U.S. President Donald Trump, the recipient of FIFA’s “Peace Prize” (a consolation prize for the Nobel, handed out by neo-Lebanese FIFA President Gianni Infantino), has struggled to extinguish the fire he himself helped ignite in the region by aligning with Benjamin Netanyahu’s adventurism.
For the first time, and in the absence of an “Olympic truce,” a World Cup host must welcome the team of a country with which it is openly at war, even after a strange attempt to replace it with Italy.
It remains to be seen what awaits the Team Melli players, who have been forced to set up their base camp in Mexico. Upon arrival on U.S. soil, 15 members of their delegation already had their visas canceled.
The issue is all the more striking given the treatment of their Iraqi neighbors.
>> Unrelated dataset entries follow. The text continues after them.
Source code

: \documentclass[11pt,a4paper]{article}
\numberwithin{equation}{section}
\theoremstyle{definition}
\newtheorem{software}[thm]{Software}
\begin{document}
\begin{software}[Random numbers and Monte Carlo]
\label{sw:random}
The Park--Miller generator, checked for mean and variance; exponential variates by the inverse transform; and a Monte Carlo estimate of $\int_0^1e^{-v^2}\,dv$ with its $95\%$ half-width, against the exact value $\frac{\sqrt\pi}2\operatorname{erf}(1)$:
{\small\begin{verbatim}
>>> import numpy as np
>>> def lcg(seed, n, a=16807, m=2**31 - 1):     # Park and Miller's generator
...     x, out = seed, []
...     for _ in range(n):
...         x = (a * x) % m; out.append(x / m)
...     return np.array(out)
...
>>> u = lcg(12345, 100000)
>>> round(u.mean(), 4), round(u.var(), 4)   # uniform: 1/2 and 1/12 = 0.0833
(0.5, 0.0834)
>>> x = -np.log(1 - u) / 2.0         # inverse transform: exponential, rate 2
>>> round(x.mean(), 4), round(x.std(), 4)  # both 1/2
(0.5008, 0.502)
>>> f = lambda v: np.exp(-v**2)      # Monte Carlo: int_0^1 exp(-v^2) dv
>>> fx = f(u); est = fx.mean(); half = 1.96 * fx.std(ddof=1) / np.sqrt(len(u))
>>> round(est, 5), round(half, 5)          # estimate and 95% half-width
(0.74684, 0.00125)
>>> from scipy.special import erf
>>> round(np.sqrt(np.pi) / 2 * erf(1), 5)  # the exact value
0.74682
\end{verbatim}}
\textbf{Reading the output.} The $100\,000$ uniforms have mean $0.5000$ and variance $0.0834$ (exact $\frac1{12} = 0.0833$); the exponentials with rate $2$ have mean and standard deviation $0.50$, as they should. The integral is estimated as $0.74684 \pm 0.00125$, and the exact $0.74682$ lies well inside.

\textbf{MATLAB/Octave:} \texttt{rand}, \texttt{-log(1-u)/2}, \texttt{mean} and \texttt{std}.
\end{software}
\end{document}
Striker Aymen Hussein was subjected to seven hours of questioning at U.S. customs, while accredited photographer Talal Salah was turned away. So was Somali referee Omar Abdulkadir Artan, named Africa’s best referee in 2025, and other teams that endured humiliating searches on the tarmac, from Senegal to Brazil. It took the United States’ stricter immigration policy for outrage to resurface, even faintly.
The 2026 World Cup has barely begun, and it is set to become the most polluting tournament in history, with a carbon footprint scientists estimate is twice that of previous editions. ICE agents will patrol around American stadiums — temples of consumerism, themselves air-conditioned — their presence alone enough to discourage some fans from coming to support their national teams.
As for the awarding of the tournament, it sparked far less protest than Qatar, even though Trump had threatened retaliation against countries that did not support the U.S. bid during his first term. The 2026 World Cup has barely started, and already it is clear that no host country has so brazenly disregarded the basic rules it is supposed to uphold, without so much as a reprimand from the FIFA president.
All that remains is to hope that in Lebanon, for 90 minutes, the rhythm of Israeli bombings and the hum of its aircraft will also pause — just as in those brief moments of respite remembered by those who lived through the World Cups of 1978, 1982, 2006, and so many others.